The future of housing has long been a lively debate. From post-war housing estates to arguments about building on green land, solutions have consistently arisen and then been hotly contested over the last 80 years or so.

No universal consensus has yet emerged: but the construction sector is seeing the growing waves of a quiet revolution in home building.

Modular home building started capturing the public imagination in the late 20th century. It lent itself to a popular, minimal, Scandinavian-style aesthetic[1] and championed the increasingly pressing issue of sustainable construction. It also offered extremely low construction costs compared to traditional methods.

However, mortgage lenders were initially cautious. Buyers found it difficult to obtain financing for these new builds, and the wave was somewhat stalled.

Since then, improved fabrication methods and greater awareness of the advantages of modular housing have begun to change that picture. It is increasingly easy to find lenders for building modular homes, and construction firms, as well as consumers, have realised this.

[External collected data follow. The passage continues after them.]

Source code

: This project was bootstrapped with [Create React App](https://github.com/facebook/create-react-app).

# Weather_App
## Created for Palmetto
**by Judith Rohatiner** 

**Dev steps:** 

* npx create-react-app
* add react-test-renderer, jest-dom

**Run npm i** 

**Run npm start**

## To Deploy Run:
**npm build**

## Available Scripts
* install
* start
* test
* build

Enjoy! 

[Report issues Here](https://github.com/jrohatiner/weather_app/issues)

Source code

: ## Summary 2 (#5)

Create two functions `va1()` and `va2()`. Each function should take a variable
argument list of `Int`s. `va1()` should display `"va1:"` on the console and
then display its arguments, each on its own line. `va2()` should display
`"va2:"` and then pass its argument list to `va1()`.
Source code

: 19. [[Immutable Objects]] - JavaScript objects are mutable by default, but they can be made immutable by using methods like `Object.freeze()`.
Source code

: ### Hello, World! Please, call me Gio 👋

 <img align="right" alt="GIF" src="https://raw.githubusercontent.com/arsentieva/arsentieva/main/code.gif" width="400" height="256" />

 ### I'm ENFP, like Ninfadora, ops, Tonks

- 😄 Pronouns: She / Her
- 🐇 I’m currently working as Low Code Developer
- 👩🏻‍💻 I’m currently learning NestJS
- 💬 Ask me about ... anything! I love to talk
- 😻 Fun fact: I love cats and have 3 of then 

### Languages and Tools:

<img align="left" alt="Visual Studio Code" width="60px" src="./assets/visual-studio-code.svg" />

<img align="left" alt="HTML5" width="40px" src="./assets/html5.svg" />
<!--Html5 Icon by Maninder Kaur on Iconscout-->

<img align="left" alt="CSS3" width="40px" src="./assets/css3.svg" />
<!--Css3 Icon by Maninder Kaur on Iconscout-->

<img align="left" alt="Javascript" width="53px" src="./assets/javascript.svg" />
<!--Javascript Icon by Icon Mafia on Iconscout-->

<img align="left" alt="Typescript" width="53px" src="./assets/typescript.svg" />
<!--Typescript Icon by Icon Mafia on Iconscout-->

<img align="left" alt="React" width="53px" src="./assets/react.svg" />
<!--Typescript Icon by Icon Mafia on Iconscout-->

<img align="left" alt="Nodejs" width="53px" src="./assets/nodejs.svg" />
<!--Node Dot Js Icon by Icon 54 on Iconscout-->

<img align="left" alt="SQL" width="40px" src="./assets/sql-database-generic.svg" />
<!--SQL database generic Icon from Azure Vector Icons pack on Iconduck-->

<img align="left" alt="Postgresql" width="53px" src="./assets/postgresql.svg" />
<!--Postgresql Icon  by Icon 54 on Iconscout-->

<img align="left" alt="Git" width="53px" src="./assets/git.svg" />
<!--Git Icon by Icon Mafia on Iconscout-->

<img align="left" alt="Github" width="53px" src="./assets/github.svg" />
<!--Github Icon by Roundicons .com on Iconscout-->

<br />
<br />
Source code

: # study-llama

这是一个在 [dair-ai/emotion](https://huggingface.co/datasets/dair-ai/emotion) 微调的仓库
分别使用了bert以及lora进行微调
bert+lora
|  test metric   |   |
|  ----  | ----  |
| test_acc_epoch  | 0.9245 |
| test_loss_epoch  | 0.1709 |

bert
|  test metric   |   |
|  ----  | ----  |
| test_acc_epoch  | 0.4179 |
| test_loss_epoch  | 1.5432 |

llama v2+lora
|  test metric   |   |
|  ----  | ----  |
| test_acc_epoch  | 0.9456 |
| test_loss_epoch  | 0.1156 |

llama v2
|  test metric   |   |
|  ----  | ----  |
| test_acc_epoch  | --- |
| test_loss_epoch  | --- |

Why Building Modular Homes is Becoming More Popular

The relationship between supply and consumer demand in real estate and construction is different from any other sector. The vast investment required for large construction projects and the associated risk that construction companies take on mean that progress is often slow. National and local government regulations also slow down the process.

Moreover, consumers often consider themselves a “captive audience,” shopping in the existing housing market rather than forcing new supply trends by ordering construction projects.

Prefabricated housing is approaching a “mature” stage in how it is viewed by industry experts. Prefabricated homes have been proven to stand the test of time and appreciate in value just as well as most conventional buildings. This removes a great deal of risk for construction firms and their investors.

Below we outline how modular construction addresses the concerns of construction companies and why an increasing number of firms are considering it.

1. Faster Construction

The on-site assembly process is extremely quick for modular housing. Assembly typically takes a matter of weeks. This is because fabrication is conducted off-site in controlled factory settings.

This drives down costs across the board. A shorter assembly time means a project can be completed swiftly and the cost of equipment rentals, power use, and staff hours is dramatically reduced. Each day spent building on-site is enormously expensive for large-scale projects. Building modular homes is cost-effective for builders in this way.

2. Fewer Delays

Delays are another huge expense in construction. Especially in the UK, where inclement weather is all-too-common, projects can be delayed by rain and poor conditions for weeks or even months. Delays lead to projects running way over their intended budget and also create bitter disputes with nearby residents and local authorities.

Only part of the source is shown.